Below are several entries. Transcribe exactly those lines that fall from the one with "over the placement" through the one with "for nonperformance-related purposes, such", end lines included.

═════ Data section ═════

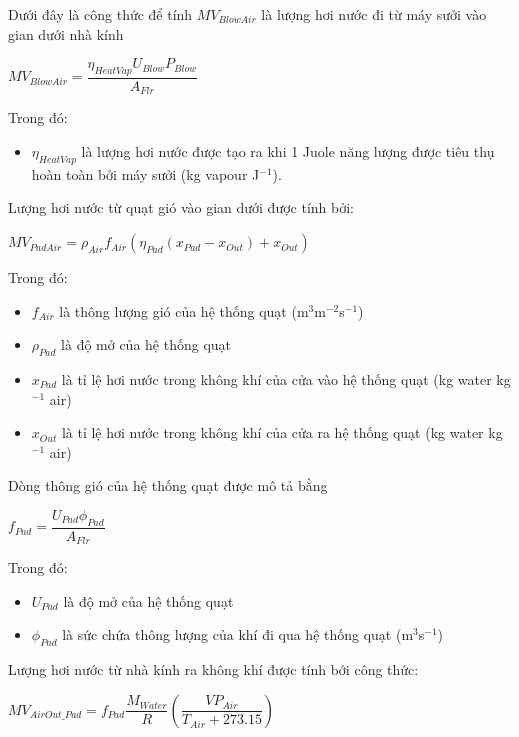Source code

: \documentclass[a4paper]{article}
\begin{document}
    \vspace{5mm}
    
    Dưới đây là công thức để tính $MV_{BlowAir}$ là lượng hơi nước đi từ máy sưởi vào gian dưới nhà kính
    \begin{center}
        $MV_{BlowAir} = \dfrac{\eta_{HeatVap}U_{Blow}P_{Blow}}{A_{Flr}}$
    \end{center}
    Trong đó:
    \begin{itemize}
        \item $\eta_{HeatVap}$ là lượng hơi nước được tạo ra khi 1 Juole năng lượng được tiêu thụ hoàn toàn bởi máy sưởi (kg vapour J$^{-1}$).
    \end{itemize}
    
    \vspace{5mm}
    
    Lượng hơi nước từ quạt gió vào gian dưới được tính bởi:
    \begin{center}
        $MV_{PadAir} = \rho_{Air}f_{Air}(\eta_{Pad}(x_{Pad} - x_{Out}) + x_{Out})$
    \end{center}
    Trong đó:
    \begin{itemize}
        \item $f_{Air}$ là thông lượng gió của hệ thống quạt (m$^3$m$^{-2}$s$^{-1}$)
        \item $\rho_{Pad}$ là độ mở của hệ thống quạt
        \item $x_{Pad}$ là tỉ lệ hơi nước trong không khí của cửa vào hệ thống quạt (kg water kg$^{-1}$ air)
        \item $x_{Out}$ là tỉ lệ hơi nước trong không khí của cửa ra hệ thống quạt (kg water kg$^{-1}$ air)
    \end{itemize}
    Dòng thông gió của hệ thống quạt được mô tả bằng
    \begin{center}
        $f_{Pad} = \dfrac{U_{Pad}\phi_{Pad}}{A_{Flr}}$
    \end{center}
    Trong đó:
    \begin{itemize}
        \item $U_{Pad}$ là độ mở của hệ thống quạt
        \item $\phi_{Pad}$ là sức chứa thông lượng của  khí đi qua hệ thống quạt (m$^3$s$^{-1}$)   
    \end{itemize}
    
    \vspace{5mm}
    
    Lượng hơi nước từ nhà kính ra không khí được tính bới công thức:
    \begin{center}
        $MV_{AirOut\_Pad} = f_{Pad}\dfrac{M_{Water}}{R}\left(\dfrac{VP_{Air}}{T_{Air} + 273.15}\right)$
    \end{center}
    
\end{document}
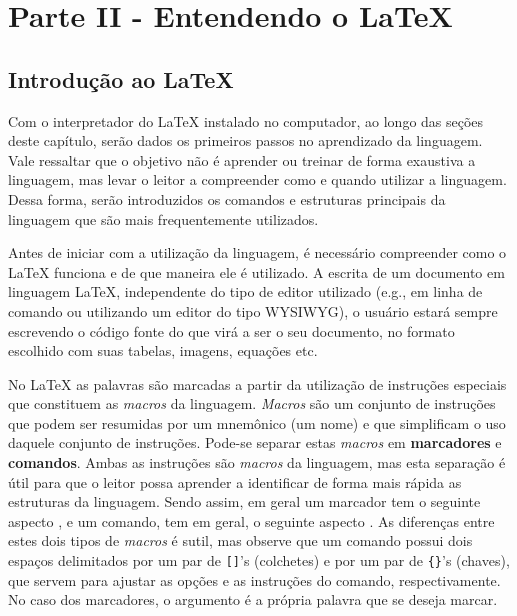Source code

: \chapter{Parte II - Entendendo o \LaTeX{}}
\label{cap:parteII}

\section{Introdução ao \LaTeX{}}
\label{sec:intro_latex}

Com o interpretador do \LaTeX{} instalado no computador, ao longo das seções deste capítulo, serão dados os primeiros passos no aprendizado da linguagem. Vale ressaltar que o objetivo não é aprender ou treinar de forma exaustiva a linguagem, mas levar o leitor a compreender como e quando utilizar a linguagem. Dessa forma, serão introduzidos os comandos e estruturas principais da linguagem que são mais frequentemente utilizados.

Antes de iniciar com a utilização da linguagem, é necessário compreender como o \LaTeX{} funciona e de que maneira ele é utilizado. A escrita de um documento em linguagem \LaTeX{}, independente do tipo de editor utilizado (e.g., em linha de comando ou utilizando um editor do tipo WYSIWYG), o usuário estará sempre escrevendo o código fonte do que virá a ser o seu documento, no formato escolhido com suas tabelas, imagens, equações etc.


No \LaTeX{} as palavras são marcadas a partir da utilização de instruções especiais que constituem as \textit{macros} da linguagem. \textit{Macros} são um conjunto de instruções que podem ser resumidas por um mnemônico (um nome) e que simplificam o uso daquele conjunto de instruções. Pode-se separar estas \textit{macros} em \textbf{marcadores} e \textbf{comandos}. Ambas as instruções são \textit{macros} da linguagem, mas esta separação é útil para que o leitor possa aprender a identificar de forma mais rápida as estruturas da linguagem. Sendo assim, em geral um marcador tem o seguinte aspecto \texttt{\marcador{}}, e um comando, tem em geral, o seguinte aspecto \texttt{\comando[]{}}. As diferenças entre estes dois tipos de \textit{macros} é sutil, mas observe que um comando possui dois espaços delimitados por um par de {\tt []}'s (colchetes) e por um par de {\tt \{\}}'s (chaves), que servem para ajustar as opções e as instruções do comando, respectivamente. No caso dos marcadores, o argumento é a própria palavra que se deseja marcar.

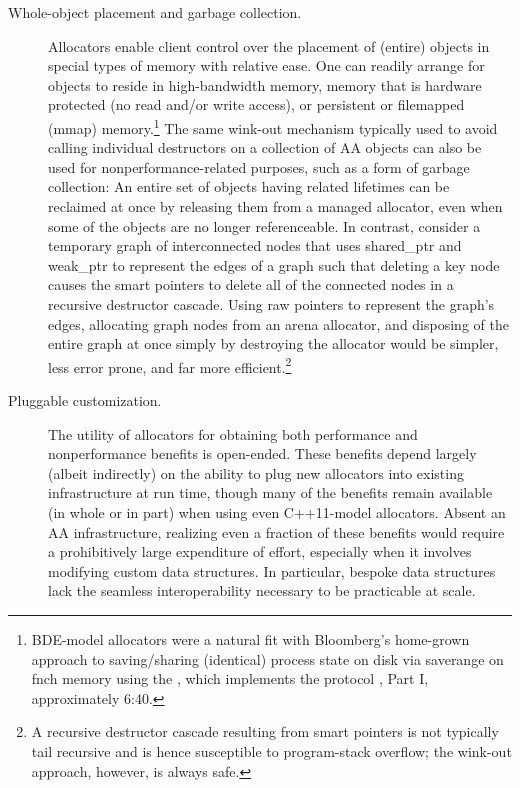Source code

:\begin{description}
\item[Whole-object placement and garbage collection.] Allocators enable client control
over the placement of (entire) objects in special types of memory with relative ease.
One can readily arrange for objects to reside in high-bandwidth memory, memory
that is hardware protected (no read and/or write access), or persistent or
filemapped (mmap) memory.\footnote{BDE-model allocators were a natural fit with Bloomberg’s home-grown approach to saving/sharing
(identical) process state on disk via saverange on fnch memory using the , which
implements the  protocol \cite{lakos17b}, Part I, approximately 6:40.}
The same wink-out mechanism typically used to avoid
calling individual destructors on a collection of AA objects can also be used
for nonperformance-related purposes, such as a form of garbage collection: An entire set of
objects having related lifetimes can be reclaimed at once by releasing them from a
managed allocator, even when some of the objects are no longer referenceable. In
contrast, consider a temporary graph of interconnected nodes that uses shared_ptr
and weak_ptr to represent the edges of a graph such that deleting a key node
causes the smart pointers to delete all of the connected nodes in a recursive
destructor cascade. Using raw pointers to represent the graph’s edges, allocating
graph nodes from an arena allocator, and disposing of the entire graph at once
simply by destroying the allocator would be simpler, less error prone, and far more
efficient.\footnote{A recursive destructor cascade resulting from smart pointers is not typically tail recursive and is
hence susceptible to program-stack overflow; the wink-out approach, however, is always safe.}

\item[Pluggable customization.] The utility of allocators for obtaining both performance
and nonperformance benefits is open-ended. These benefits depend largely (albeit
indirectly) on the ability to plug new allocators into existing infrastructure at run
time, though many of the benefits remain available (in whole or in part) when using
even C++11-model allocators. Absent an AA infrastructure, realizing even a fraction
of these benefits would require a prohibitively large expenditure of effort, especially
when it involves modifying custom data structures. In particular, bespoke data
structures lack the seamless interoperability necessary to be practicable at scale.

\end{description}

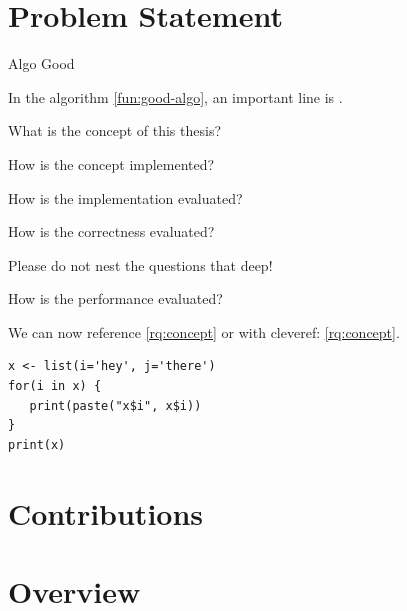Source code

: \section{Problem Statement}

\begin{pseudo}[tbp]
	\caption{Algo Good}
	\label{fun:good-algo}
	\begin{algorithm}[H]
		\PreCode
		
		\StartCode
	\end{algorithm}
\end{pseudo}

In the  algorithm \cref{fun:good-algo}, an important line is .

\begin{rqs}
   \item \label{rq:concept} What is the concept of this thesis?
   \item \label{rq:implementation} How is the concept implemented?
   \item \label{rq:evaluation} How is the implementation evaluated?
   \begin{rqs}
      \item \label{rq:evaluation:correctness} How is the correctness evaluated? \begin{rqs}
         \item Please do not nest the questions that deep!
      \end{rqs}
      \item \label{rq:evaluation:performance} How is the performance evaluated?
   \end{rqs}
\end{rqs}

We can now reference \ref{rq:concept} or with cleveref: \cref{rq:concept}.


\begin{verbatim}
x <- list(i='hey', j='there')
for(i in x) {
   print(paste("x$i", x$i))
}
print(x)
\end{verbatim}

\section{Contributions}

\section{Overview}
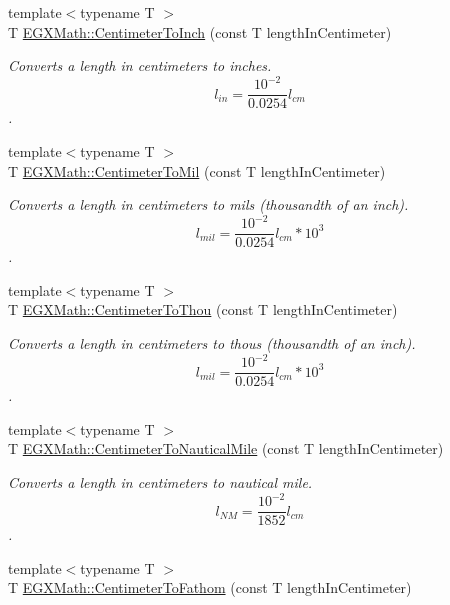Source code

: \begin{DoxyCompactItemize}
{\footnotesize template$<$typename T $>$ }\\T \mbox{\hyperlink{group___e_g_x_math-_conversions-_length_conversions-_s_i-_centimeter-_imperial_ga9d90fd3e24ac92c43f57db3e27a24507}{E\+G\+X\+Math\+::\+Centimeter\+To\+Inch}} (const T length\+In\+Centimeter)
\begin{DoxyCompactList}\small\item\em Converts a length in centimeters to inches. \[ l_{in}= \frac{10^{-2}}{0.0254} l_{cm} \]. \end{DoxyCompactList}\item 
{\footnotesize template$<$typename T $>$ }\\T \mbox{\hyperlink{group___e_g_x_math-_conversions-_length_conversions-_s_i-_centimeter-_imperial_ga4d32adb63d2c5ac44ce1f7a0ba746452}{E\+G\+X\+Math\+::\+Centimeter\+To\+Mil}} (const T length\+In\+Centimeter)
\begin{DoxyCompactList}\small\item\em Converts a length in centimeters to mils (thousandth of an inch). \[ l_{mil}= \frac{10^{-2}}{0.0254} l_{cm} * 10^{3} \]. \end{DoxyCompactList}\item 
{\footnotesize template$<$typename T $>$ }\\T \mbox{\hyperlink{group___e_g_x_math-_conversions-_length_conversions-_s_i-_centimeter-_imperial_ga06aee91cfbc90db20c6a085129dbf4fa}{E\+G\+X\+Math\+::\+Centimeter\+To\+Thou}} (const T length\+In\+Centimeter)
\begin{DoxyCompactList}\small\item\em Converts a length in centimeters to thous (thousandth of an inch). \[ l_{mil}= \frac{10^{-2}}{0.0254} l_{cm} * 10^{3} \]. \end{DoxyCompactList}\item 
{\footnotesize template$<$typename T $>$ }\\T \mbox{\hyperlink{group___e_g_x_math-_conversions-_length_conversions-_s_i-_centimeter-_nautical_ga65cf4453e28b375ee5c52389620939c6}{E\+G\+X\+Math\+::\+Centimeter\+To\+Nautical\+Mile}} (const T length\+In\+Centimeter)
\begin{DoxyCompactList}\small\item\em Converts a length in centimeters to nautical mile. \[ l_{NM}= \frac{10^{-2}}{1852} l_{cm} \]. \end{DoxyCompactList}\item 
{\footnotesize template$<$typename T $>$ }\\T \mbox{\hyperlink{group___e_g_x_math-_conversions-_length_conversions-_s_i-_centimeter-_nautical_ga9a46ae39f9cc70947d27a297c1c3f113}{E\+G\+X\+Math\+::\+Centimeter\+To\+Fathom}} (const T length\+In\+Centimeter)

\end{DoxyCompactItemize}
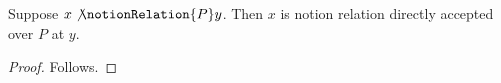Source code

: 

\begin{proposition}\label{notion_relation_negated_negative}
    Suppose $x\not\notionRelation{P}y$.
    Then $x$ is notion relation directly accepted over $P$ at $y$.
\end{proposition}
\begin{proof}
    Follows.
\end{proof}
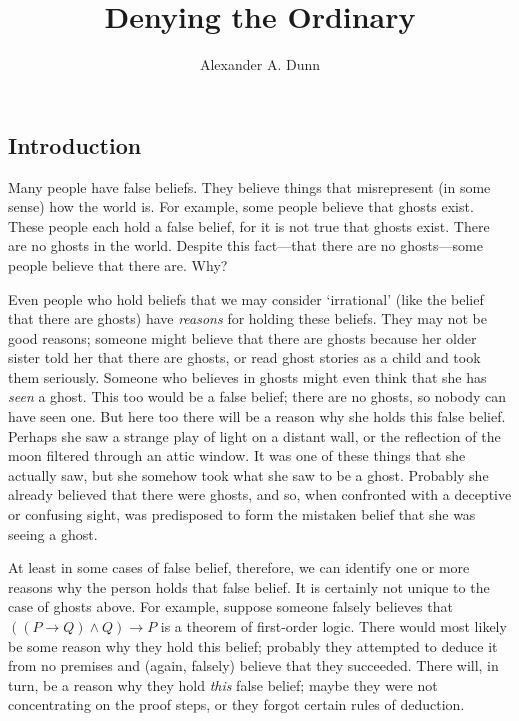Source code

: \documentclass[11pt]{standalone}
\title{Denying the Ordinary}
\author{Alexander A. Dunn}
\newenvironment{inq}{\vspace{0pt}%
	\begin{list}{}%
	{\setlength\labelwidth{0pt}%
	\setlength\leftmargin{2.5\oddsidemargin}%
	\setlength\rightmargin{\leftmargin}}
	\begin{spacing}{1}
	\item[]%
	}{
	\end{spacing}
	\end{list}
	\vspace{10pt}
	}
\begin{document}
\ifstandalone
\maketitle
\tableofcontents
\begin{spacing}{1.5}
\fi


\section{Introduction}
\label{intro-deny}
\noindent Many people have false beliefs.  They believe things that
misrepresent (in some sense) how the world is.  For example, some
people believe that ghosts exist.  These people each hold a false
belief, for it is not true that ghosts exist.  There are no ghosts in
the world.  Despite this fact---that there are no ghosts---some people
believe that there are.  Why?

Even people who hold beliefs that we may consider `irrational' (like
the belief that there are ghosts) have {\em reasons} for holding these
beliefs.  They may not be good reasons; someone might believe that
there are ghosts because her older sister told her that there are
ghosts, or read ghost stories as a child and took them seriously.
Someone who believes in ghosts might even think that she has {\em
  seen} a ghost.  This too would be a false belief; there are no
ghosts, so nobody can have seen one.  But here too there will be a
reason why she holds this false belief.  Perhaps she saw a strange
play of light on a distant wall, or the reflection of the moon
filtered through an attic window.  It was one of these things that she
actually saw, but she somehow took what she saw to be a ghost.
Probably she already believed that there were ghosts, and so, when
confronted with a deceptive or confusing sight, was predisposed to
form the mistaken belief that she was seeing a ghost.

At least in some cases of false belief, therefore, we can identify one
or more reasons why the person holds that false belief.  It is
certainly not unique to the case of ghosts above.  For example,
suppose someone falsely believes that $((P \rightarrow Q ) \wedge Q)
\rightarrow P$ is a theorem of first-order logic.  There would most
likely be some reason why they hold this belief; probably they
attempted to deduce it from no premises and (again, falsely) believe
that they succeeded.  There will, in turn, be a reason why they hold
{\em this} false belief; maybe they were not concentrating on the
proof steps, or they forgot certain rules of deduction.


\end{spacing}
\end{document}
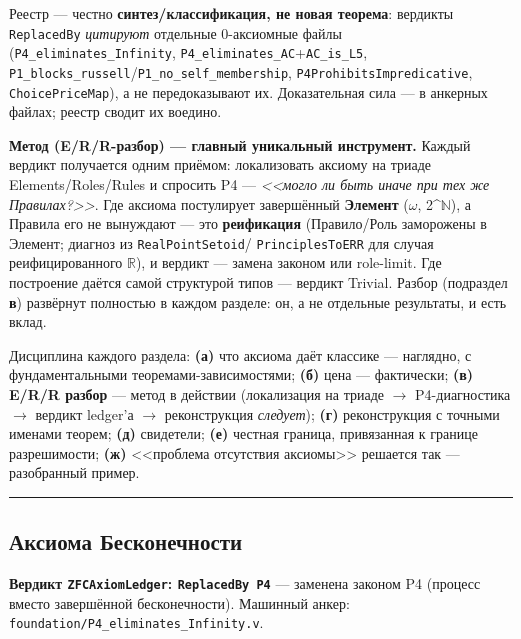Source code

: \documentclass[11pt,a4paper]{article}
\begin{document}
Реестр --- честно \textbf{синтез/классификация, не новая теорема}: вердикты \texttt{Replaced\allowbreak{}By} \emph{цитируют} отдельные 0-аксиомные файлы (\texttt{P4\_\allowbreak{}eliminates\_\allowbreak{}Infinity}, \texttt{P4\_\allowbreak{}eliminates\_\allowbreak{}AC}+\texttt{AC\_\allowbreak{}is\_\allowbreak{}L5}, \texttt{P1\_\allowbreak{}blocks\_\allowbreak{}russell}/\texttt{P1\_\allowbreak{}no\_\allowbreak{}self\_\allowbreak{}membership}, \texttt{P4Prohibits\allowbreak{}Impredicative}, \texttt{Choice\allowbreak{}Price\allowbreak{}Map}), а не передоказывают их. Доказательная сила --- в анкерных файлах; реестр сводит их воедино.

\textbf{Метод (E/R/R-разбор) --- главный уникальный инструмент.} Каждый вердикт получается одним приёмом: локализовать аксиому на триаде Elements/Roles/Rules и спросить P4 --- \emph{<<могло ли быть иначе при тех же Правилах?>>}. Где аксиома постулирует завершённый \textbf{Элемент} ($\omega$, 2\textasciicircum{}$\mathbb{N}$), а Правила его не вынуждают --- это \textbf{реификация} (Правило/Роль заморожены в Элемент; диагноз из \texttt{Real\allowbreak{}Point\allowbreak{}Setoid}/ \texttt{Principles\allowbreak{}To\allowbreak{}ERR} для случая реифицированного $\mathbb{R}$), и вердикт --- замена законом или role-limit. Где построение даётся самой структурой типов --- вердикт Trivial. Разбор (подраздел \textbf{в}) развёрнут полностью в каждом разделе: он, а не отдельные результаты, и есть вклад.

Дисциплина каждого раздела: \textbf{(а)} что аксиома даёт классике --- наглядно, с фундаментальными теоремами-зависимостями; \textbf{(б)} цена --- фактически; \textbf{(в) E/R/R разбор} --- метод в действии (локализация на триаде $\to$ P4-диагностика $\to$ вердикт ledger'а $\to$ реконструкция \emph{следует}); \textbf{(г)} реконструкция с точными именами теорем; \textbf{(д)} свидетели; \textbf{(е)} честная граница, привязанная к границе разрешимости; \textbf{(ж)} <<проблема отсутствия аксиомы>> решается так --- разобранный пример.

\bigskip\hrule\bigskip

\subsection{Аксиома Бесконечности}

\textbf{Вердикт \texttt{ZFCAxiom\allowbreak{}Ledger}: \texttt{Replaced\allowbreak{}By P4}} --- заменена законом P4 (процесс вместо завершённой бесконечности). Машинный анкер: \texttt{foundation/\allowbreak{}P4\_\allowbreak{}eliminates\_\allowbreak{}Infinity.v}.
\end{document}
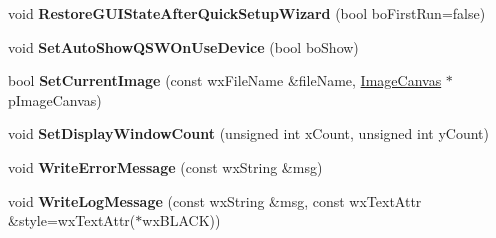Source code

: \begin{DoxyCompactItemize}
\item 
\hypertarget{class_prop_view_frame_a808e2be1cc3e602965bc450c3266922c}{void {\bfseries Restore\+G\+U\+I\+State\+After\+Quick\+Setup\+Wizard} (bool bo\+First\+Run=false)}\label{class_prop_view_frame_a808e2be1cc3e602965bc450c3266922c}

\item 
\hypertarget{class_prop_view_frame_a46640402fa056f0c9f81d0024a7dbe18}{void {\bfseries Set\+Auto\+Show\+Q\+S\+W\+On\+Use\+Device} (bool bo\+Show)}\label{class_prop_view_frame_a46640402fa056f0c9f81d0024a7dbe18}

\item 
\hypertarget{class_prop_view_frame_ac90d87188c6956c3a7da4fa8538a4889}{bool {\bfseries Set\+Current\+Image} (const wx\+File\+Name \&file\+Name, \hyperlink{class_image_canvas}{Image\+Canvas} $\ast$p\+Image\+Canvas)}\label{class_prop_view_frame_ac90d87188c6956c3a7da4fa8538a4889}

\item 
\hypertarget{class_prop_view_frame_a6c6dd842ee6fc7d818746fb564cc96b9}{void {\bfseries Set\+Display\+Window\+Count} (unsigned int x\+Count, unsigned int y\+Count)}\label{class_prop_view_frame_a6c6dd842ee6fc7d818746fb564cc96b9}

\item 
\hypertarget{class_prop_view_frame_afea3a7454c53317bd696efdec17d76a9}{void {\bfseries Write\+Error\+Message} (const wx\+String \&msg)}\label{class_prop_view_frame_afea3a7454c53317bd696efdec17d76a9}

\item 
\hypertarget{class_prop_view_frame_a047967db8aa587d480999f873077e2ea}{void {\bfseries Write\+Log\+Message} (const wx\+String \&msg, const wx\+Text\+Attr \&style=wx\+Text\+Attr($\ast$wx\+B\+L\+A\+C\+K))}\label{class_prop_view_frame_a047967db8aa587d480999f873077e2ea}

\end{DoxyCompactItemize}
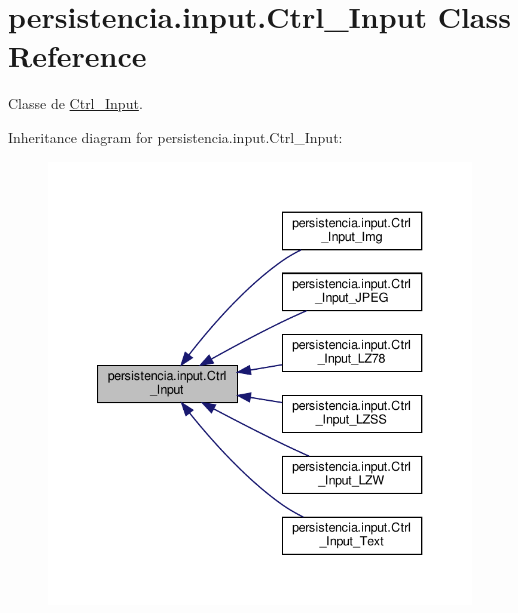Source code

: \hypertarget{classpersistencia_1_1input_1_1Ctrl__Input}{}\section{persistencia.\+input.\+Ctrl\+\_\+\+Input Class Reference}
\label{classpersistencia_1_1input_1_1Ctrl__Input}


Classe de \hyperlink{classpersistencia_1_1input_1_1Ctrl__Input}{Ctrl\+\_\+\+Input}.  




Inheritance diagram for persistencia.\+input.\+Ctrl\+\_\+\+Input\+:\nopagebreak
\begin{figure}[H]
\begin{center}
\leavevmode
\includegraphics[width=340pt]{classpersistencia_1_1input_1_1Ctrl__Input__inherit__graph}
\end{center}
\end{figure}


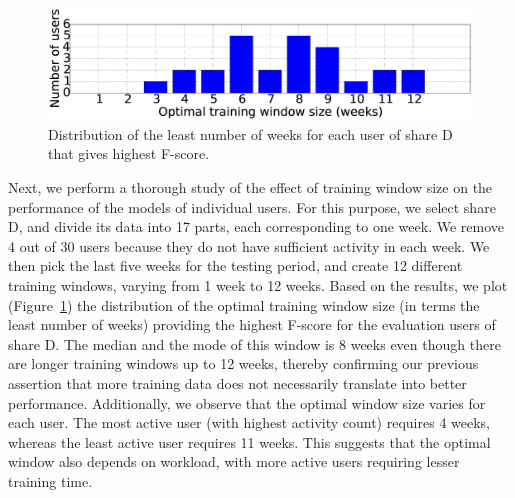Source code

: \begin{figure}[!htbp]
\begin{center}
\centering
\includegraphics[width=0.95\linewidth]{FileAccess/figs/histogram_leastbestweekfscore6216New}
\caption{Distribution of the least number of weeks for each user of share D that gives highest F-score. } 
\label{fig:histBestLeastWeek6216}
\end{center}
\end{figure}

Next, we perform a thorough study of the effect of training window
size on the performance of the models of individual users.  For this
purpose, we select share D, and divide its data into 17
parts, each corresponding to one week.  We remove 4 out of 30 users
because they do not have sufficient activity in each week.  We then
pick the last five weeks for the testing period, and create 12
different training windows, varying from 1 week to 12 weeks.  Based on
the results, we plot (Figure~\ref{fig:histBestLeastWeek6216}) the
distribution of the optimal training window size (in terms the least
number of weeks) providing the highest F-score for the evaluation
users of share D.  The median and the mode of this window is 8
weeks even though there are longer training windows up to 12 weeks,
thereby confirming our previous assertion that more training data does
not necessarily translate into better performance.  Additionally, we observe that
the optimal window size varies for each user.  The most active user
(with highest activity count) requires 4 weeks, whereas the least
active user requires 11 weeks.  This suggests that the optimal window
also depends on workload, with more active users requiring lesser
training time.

═════

Answer to the problem
over the placement of (entire) objects in special types of memory with relative ease.
One can readily arrange for objects to reside in high-bandwidth memory, memory
that is hardware protected (no read and/or write access), or persistent or
filemapped (mmap) memory.\footnote{BDE-model allocators were a natural fit with Bloomberg’s home-grown approach to saving/sharing
(identical) process state on disk via saverange on fnch memory using the , which
implements the  protocol \cite{lakos17b}, Part I, approximately 6:40.}
The same wink-out mechanism typically used to avoid
calling individual destructors on a collection of AA objects can also be used
for nonperformance-related purposes, such as a form of garbage collection: An entire set of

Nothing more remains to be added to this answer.